┌────────
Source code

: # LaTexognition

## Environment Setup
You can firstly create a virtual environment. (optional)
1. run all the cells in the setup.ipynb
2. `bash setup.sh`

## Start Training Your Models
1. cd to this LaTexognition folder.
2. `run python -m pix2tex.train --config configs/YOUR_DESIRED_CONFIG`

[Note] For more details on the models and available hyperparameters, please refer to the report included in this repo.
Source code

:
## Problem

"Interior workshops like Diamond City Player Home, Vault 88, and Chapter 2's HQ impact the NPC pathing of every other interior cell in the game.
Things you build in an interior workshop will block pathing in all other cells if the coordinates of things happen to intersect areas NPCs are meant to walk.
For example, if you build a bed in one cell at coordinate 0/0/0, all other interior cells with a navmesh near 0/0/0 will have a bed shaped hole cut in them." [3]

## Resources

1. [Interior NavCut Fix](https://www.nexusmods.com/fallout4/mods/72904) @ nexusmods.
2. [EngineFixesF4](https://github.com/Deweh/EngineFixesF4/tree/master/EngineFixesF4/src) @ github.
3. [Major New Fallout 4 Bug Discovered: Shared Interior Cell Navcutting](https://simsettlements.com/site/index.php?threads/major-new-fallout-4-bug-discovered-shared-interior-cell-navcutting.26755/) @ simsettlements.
└────────
■ What you should do ■
Using the data above, transcribe the lines that run from the line with "[Note] For more" to the line with "1. [Interior NavCut", both ends kept, and output nothing else.

■ Exercise result ■
[Note] For more details on the models and available hyperparameters, please refer to the report included in this repo.
Source code

:
## Problem

"Interior workshops like Diamond City Player Home, Vault 88, and Chapter 2's HQ impact the NPC pathing of every other interior cell in the game.
Things you build in an interior workshop will block pathing in all other cells if the coordinates of things happen to intersect areas NPCs are meant to walk.
For example, if you build a bed in one cell at coordinate 0/0/0, all other interior cells with a navmesh near 0/0/0 will have a bed shaped hole cut in them." [3]

## Resources

1. [Interior NavCut Fix](https://www.nexusmods.com/fallout4/mods/72904) @ nexusmods.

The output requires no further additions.